GOAL OF THE EXERCISE: Between the line containing "static bool TryGetData<T>(string format, out" and the line containing "### Scenarios that" lies a run of lines; give that run again exactly, with both of those lines, and nothing else from the entries below.

RECORDS:
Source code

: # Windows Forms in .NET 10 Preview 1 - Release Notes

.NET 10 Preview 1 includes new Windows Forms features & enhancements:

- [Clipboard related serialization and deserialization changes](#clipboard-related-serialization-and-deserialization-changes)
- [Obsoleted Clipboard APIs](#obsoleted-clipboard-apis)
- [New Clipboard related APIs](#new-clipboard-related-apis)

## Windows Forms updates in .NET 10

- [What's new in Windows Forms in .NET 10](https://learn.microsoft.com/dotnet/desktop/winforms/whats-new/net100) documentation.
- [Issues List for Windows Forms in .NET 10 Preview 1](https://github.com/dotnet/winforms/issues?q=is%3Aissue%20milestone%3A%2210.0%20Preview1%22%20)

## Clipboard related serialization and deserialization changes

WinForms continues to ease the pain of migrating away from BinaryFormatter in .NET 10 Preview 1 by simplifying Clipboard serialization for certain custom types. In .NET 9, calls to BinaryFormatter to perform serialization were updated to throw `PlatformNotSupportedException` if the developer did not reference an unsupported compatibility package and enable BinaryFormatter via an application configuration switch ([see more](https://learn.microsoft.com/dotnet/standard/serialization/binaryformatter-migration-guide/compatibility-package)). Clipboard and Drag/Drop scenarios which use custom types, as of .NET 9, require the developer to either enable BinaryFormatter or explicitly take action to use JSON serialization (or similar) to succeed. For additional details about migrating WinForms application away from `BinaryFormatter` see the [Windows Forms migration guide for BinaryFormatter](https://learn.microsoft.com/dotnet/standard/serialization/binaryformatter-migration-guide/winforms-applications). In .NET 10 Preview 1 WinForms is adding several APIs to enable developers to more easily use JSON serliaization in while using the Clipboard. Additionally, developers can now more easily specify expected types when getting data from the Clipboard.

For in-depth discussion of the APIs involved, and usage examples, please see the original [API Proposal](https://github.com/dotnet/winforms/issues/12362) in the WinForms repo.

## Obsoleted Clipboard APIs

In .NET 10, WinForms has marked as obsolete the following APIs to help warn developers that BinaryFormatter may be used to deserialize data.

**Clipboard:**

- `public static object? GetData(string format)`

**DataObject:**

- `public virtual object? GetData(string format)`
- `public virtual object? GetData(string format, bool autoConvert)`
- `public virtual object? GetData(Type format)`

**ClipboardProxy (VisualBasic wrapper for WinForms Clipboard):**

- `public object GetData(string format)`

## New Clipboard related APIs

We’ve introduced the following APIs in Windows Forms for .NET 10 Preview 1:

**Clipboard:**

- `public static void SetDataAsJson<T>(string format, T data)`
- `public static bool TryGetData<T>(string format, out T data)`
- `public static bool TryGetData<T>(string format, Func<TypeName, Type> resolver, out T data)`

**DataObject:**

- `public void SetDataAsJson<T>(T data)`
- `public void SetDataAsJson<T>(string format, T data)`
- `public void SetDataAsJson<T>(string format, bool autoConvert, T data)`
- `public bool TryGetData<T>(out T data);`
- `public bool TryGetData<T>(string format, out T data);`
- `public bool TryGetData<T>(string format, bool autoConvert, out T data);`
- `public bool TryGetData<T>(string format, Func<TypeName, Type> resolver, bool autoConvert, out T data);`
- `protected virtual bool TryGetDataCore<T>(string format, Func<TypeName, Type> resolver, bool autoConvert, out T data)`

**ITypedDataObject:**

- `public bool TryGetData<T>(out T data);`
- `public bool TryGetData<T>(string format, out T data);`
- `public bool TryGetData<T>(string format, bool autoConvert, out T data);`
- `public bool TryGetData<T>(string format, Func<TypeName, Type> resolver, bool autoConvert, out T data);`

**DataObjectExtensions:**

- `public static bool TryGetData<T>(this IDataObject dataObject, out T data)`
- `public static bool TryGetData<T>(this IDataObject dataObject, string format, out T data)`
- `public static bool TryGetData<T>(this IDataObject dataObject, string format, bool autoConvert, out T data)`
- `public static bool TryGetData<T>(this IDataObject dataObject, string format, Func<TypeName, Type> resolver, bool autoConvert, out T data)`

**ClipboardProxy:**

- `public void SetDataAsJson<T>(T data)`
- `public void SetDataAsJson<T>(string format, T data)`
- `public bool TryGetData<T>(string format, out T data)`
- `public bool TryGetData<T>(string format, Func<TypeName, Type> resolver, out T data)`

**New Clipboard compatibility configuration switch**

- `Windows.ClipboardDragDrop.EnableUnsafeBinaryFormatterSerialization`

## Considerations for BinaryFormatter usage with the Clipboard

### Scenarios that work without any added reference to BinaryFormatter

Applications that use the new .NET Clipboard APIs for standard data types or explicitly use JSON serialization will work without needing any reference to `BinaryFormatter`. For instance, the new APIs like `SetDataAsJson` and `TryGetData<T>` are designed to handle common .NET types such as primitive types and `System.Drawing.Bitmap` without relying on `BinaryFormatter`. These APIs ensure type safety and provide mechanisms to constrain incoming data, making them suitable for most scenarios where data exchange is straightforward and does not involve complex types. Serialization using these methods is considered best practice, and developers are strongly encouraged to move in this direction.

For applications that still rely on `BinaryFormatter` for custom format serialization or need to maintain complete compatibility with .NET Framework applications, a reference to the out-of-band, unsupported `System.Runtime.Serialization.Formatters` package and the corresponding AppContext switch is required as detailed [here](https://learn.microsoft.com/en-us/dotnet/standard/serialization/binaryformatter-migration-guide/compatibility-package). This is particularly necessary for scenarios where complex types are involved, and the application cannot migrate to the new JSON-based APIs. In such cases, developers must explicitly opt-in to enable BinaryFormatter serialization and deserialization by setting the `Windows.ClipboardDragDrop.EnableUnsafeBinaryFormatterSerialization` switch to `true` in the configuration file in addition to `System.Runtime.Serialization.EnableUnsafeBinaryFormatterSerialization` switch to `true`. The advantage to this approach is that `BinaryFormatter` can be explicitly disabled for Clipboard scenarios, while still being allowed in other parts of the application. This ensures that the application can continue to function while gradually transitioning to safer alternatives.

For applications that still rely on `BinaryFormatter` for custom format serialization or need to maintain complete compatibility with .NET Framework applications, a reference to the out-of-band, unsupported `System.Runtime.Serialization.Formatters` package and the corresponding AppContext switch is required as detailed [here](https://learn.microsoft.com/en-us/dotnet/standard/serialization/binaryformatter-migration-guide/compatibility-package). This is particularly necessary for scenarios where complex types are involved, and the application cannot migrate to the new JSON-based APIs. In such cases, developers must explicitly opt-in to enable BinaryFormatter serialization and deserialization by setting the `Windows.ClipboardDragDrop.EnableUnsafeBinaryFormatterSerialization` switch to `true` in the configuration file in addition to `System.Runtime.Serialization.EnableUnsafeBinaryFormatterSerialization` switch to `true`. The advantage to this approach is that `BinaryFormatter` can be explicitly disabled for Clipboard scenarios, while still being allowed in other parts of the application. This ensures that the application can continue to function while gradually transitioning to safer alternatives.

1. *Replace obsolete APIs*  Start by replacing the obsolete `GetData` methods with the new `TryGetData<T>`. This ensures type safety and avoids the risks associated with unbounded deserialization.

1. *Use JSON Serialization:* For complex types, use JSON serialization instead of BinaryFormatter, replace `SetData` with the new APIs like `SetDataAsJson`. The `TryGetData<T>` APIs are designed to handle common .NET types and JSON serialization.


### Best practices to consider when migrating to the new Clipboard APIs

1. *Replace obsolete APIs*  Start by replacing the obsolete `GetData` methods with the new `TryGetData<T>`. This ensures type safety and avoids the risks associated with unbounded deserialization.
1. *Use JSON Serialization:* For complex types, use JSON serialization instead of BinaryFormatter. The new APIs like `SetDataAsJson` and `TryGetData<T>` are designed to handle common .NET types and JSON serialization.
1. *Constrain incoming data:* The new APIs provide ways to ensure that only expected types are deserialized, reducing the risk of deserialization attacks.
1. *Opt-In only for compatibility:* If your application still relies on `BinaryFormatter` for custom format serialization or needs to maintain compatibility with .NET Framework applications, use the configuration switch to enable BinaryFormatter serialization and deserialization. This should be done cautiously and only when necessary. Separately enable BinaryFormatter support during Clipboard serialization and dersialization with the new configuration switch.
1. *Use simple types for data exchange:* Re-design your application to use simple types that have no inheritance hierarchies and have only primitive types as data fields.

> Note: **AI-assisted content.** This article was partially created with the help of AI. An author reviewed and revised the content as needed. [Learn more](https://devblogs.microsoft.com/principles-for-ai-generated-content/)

REPLY TO THE EXERCISE:
- `public static bool TryGetData<T>(string format, out T data)`
- `public static bool TryGetData<T>(string format, Func<TypeName, Type> resolver, out T data)`

**DataObject:**

- `public void SetDataAsJson<T>(T data)`
- `public void SetDataAsJson<T>(string format, T data)`
- `public void SetDataAsJson<T>(string format, bool autoConvert, T data)`
- `public bool TryGetData<T>(out T data);`
- `public bool TryGetData<T>(string format, out T data);`
- `public bool TryGetData<T>(string format, bool autoConvert, out T data);`
- `public bool TryGetData<T>(string format, Func<TypeName, Type> resolver, bool autoConvert, out T data);`
- `protected virtual bool TryGetDataCore<T>(string format, Func<TypeName, Type> resolver, bool autoConvert, out T data)`

**ITypedDataObject:**

- `public bool TryGetData<T>(out T data);`
- `public bool TryGetData<T>(string format, out T data);`
- `public bool TryGetData<T>(string format, bool autoConvert, out T data);`
- `public bool TryGetData<T>(string format, Func<TypeName, Type> resolver, bool autoConvert, out T data);`

**DataObjectExtensions:**

- `public static bool TryGetData<T>(this IDataObject dataObject, out T data)`
- `public static bool TryGetData<T>(this IDataObject dataObject, string format, out T data)`
- `public static bool TryGetData<T>(this IDataObject dataObject, string format, bool autoConvert, out T data)`
- `public static bool TryGetData<T>(this IDataObject dataObject, string format, Func<TypeName, Type> resolver, bool autoConvert, out T data)`

**ClipboardProxy:**

- `public void SetDataAsJson<T>(T data)`
- `public void SetDataAsJson<T>(string format, T data)`
- `public bool TryGetData<T>(string format, out T data)`
- `public bool TryGetData<T>(string format, Func<TypeName, Type> resolver, out T data)`

**New Clipboard compatibility configuration switch**

- `Windows.ClipboardDragDrop.EnableUnsafeBinaryFormatterSerialization`

## Considerations for BinaryFormatter usage with the Clipboard

### Scenarios that work without any added reference to BinaryFormatter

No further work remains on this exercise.